• [Action item]:
Give the listing again in full, exactly as it appears.

• [Listed records]:
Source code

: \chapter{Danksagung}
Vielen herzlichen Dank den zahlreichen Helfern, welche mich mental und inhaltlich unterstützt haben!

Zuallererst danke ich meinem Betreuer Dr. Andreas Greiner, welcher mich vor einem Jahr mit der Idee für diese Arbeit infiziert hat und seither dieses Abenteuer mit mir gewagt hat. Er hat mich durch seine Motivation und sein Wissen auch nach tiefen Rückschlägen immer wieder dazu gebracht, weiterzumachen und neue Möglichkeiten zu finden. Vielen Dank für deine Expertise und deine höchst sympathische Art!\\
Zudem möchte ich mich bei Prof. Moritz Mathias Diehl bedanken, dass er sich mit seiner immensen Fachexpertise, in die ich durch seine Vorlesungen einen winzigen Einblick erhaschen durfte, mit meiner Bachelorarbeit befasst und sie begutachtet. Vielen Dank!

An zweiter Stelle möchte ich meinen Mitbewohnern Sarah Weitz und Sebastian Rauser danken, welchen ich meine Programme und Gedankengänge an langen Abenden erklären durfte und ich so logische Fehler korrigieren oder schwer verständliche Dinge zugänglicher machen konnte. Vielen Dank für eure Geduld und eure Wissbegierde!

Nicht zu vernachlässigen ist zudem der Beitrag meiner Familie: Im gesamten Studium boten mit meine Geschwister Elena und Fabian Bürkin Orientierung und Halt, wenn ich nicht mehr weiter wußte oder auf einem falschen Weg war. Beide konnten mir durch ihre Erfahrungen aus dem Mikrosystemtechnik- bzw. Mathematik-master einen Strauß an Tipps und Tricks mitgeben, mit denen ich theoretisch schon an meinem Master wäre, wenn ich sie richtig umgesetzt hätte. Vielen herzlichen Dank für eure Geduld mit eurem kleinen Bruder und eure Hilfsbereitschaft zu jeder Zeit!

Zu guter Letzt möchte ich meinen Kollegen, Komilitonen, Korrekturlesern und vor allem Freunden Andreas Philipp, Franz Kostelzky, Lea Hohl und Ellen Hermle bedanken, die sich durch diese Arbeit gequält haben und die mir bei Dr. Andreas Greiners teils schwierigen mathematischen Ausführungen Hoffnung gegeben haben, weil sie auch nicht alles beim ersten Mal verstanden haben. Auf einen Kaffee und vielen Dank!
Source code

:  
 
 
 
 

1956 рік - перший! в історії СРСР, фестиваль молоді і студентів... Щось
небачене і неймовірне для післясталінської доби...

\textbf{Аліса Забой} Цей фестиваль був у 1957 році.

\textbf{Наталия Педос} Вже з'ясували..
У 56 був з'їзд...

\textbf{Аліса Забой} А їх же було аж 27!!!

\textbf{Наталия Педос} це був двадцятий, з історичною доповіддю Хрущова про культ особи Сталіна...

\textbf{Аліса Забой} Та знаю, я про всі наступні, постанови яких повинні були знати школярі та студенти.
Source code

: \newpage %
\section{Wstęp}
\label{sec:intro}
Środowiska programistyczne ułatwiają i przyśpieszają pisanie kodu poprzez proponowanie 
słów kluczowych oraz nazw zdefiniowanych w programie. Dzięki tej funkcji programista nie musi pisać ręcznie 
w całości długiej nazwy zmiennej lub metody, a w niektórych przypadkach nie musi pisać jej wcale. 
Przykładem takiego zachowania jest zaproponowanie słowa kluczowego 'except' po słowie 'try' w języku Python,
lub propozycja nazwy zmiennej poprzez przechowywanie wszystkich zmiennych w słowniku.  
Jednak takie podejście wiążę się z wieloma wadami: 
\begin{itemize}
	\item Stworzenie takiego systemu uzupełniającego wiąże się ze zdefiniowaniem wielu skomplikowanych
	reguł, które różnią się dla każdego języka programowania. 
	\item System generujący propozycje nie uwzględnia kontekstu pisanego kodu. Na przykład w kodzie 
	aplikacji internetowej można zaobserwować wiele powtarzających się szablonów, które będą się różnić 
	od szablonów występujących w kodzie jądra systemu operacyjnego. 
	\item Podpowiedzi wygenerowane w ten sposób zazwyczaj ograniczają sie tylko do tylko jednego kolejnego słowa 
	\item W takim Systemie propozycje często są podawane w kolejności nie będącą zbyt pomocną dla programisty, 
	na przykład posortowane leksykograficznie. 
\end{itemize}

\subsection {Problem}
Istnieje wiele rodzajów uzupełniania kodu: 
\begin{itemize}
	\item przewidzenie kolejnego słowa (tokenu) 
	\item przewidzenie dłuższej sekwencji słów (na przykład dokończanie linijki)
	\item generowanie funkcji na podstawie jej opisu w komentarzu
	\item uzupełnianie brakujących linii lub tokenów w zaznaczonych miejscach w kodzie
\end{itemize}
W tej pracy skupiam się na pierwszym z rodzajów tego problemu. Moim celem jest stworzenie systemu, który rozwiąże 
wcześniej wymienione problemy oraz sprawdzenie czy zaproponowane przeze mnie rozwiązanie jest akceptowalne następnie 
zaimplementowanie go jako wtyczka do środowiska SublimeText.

• [Output below]:
Source code

: \chapter{Danksagung}
Vielen herzlichen Dank den zahlreichen Helfern, welche mich mental und inhaltlich unterstützt haben!

Zuallererst danke ich meinem Betreuer Dr. Andreas Greiner, welcher mich vor einem Jahr mit der Idee für diese Arbeit infiziert hat und seither dieses Abenteuer mit mir gewagt hat. Er hat mich durch seine Motivation und sein Wissen auch nach tiefen Rückschlägen immer wieder dazu gebracht, weiterzumachen und neue Möglichkeiten zu finden. Vielen Dank für deine Expertise und deine höchst sympathische Art!\\
Zudem möchte ich mich bei Prof. Moritz Mathias Diehl bedanken, dass er sich mit seiner immensen Fachexpertise, in die ich durch seine Vorlesungen einen winzigen Einblick erhaschen durfte, mit meiner Bachelorarbeit befasst und sie begutachtet. Vielen Dank!

An zweiter Stelle möchte ich meinen Mitbewohnern Sarah Weitz und Sebastian Rauser danken, welchen ich meine Programme und Gedankengänge an langen Abenden erklären durfte und ich so logische Fehler korrigieren oder schwer verständliche Dinge zugänglicher machen konnte. Vielen Dank für eure Geduld und eure Wissbegierde!

Nicht zu vernachlässigen ist zudem der Beitrag meiner Familie: Im gesamten Studium boten mit meine Geschwister Elena und Fabian Bürkin Orientierung und Halt, wenn ich nicht mehr weiter wußte oder auf einem falschen Weg war. Beide konnten mir durch ihre Erfahrungen aus dem Mikrosystemtechnik- bzw. Mathematik-master einen Strauß an Tipps und Tricks mitgeben, mit denen ich theoretisch schon an meinem Master wäre, wenn ich sie richtig umgesetzt hätte. Vielen herzlichen Dank für eure Geduld mit eurem kleinen Bruder und eure Hilfsbereitschaft zu jeder Zeit!

Zu guter Letzt möchte ich meinen Kollegen, Komilitonen, Korrekturlesern und vor allem Freunden Andreas Philipp, Franz Kostelzky, Lea Hohl und Ellen Hermle bedanken, die sich durch diese Arbeit gequält haben und die mir bei Dr. Andreas Greiners teils schwierigen mathematischen Ausführungen Hoffnung gegeben haben, weil sie auch nicht alles beim ersten Mal verstanden haben. Auf einen Kaffee und vielen Dank!
Source code

:  
 
 
 
 

1956 рік - перший! в історії СРСР, фестиваль молоді і студентів... Щось
небачене і неймовірне для післясталінської доби...

\textbf{Аліса Забой} Цей фестиваль був у 1957 році.

\textbf{Наталия Педос} Вже з'ясували..
У 56 був з'їзд...

\textbf{Аліса Забой} А їх же було аж 27!!!

\textbf{Наталия Педос} це був двадцятий, з історичною доповіддю Хрущова про культ особи Сталіна...

\textbf{Аліса Забой} Та знаю, я про всі наступні, постанови яких повинні були знати школярі та студенти.
Source code

: \newpage %
\section{Wstęp}
\label{sec:intro}
Środowiska programistyczne ułatwiają i przyśpieszają pisanie kodu poprzez proponowanie 
słów kluczowych oraz nazw zdefiniowanych w programie. Dzięki tej funkcji programista nie musi pisać ręcznie 
w całości długiej nazwy zmiennej lub metody, a w niektórych przypadkach nie musi pisać jej wcale. 
Przykładem takiego zachowania jest zaproponowanie słowa kluczowego 'except' po słowie 'try' w języku Python,
lub propozycja nazwy zmiennej poprzez przechowywanie wszystkich zmiennych w słowniku.  
Jednak takie podejście wiążę się z wieloma wadami: 
\begin{itemize}
	\item Stworzenie takiego systemu uzupełniającego wiąże się ze zdefiniowaniem wielu skomplikowanych
	reguł, które różnią się dla każdego języka programowania. 
	\item System generujący propozycje nie uwzględnia kontekstu pisanego kodu. Na przykład w kodzie 
	aplikacji internetowej można zaobserwować wiele powtarzających się szablonów, które będą się różnić 
	od szablonów występujących w kodzie jądra systemu operacyjnego. 
	\item Podpowiedzi wygenerowane w ten sposób zazwyczaj ograniczają sie tylko do tylko jednego kolejnego słowa 
	\item W takim Systemie propozycje często są podawane w kolejności nie będącą zbyt pomocną dla programisty, 
	na przykład posortowane leksykograficznie. 
\end{itemize}

\subsection {Problem}
Istnieje wiele rodzajów uzupełniania kodu: 
\begin{itemize}
	\item przewidzenie kolejnego słowa (tokenu) 
	\item przewidzenie dłuższej sekwencji słów (na przykład dokończanie linijki)
	\item generowanie funkcji na podstawie jej opisu w komentarzu
	\item uzupełnianie brakujących linii lub tokenów w zaznaczonych miejscach w kodzie
\end{itemize}
W tej pracy skupiam się na pierwszym z rodzajów tego problemu. Moim celem jest stworzenie systemu, który rozwiąże 
wcześniej wymienione problemy oraz sprawdzenie czy zaproponowane przeze mnie rozwiązanie jest akceptowalne następnie 
zaimplementowanie go jako wtyczka do środowiska SublimeText.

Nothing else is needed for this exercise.